На Липари не один и не двое, а многие и самые разные люди передавали за верное, что всех, кто был с Мартуччо на его суденышке, утопили. Когда Мартуччо оставил Липари, Костанца изнывала от тоски; как же скоро до нее дошла весть, что он погиб вместе с прочими, она долго плакала, а затем решилась покончить все счеты с жизнью, но так как у нее недостало мужества что-либо над собой учинить, то она задумала предпринять такой шаг, чтобы смерть была для нее неизбежной. И вот тайком, в ночную пору, уйдя из отчего дома, она добралась до гавани и случайно обнаружила на некотором расстоянии от судов рыбачью лодку с мачтой, парусом и веслами, — как видно, хозяева только что из нее вышли. Прыгнув в лодку и отгребясь от берега, — Костанца, подобно всем островитянкам, обладала моряцкой сноровкой, — она поставила парус и, не прикоснувшись ни к веслам, ни к рулю, отдалась на волю ветра в надежде на то, что ветер либо опрокинет пустую и никем не управляемую лодку, либо ударит и разобьет ее о скалу, — ни в том, ни в другом случае Костанца при всем желании ничего не могла бы поделать и, вне всякого сомнения, пошла бы ко дну. Завернувшись с головой в мантилью, она легла и заплакала.

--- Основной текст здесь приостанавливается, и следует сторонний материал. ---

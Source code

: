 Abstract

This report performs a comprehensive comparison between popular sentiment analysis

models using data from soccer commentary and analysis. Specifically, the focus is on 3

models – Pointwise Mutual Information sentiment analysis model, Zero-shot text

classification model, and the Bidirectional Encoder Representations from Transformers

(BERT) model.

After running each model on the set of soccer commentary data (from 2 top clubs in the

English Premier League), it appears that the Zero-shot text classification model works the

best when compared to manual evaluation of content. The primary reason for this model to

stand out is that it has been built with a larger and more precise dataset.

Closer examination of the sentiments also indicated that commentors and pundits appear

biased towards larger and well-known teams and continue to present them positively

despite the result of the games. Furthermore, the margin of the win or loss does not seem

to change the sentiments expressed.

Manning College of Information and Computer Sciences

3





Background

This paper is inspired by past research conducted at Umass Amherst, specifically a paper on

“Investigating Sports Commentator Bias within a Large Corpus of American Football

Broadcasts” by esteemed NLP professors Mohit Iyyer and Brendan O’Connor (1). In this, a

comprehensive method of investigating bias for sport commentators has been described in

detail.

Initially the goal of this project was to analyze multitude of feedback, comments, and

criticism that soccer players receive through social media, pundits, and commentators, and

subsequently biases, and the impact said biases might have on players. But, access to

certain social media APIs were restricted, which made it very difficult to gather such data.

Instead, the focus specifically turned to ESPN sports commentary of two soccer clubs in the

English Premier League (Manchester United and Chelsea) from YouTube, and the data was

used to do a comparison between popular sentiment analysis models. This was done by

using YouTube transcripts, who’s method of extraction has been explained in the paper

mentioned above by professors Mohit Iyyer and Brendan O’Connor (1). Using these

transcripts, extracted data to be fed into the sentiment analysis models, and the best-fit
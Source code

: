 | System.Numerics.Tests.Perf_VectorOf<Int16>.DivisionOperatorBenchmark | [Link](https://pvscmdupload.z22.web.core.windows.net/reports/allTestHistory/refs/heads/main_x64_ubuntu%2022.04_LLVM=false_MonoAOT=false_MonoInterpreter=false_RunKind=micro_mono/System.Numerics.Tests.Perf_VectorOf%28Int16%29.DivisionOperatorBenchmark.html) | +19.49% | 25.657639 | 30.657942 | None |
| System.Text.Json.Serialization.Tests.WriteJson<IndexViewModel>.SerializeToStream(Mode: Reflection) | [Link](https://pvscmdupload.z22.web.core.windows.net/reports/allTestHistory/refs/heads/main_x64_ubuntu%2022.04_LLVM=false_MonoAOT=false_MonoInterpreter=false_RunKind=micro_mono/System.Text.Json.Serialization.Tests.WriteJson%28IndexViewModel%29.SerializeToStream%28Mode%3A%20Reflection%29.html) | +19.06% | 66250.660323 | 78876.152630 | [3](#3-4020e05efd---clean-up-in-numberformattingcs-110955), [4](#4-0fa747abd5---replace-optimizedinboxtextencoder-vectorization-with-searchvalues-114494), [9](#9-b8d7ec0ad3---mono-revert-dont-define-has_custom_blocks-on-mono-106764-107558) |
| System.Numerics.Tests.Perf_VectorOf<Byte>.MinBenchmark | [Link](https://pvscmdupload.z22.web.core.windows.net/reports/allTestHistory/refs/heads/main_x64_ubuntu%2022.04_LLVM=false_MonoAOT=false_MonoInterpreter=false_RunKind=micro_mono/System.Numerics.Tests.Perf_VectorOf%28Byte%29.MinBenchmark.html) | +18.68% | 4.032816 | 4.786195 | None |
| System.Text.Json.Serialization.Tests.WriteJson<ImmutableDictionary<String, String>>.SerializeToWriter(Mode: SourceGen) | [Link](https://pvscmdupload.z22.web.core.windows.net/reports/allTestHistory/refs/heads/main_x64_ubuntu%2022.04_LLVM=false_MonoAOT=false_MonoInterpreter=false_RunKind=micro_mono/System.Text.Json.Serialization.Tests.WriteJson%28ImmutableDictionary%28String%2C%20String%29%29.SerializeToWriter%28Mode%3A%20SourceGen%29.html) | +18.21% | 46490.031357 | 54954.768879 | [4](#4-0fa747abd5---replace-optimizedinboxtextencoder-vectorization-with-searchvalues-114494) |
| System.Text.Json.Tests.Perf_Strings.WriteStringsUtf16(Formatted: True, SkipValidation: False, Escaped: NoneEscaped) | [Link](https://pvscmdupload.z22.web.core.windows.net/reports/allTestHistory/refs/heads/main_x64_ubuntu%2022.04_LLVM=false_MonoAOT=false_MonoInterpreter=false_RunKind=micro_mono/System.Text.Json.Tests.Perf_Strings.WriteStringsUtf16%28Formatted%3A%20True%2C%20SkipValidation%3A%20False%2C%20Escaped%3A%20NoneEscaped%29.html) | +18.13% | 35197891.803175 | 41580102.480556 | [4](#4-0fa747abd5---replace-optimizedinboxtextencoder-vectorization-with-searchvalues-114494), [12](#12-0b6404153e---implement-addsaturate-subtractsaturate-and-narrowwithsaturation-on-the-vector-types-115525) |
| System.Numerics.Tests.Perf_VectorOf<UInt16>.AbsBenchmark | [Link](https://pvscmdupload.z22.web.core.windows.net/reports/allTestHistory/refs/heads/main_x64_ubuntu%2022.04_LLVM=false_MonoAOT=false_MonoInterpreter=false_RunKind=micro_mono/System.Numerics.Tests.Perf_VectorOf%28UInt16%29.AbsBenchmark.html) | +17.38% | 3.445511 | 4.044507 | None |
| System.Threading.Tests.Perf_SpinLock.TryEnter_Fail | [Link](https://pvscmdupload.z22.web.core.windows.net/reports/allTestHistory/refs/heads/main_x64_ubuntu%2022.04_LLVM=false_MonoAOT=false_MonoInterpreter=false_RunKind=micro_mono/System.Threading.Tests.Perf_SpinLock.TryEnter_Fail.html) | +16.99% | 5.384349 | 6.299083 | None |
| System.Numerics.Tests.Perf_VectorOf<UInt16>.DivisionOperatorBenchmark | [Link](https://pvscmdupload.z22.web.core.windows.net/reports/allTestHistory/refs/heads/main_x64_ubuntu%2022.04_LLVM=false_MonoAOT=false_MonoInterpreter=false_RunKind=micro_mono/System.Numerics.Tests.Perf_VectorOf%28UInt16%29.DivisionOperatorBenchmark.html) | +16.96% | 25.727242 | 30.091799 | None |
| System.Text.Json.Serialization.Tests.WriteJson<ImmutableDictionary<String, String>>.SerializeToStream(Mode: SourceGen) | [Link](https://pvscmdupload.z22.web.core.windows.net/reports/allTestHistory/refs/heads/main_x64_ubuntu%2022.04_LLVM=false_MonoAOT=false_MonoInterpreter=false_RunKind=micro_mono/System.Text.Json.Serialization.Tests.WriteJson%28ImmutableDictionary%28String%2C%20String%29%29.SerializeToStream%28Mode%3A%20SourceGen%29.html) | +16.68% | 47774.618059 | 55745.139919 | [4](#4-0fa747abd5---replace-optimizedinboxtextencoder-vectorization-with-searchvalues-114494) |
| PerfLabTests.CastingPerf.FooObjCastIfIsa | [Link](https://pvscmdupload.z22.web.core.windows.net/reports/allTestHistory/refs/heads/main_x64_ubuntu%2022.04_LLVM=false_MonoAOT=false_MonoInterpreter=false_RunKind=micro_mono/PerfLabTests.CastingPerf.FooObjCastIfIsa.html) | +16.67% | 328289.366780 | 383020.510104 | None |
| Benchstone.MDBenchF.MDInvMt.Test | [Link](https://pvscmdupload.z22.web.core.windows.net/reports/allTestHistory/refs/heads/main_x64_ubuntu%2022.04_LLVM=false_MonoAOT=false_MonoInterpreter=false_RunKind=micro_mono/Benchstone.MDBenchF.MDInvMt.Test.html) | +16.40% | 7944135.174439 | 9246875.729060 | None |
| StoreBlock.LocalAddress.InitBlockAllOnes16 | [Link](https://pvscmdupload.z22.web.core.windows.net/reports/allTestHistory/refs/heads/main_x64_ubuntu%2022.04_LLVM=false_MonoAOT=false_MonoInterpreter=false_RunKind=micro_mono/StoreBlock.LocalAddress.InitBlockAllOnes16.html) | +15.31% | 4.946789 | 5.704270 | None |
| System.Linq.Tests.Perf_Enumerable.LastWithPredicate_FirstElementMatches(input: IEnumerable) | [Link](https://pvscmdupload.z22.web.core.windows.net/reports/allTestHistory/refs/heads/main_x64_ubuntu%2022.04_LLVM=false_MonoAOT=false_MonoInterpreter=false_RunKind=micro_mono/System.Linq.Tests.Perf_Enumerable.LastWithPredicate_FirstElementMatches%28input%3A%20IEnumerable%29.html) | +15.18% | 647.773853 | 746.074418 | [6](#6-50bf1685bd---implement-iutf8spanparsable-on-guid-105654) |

Судьба, однако ж, распорядилась иначе: дула легкая трамонтана, море было тихое, лодку не качало, и к вечеру следующего дня ее отнесло миль на сто выше Туниса, туда, где расположен город Суза. Костанце не для чего было поднимать голову, да она и дала себе слово не подниматься, а потому и не поняла, что находится скорей на суше, чем на море. Когда же лодка врезалась в берег, там случайно оказалась одна бедная женщина, — она убирала сушившиеся на солнце рыбачьи сети. Ей показалось странным, что лодке с раздутым парусом дали врезаться в берег, и, решив, что рыбаки, уж верно, уснули, она приблизилась к лодке, но не обнаружила никого, кроме девушки, спавшей крепким сном; несколько раз она ее окликала, наконец добудилась и, догадавшись по одежде, что девушка — христианка, спросила ее по-итальянски, как это она одна отважилась пуститься в плаванье на этой лодке. Костанца, услыхав итальянскую речь и вообразив, что противным ветром ее пригнало обратно к Липари, живо вскочила и огляделась по сторонам, однако тут же уверилась, что хотя она и у самого берега, но местность ей не знакома, и спросила женщину, где она.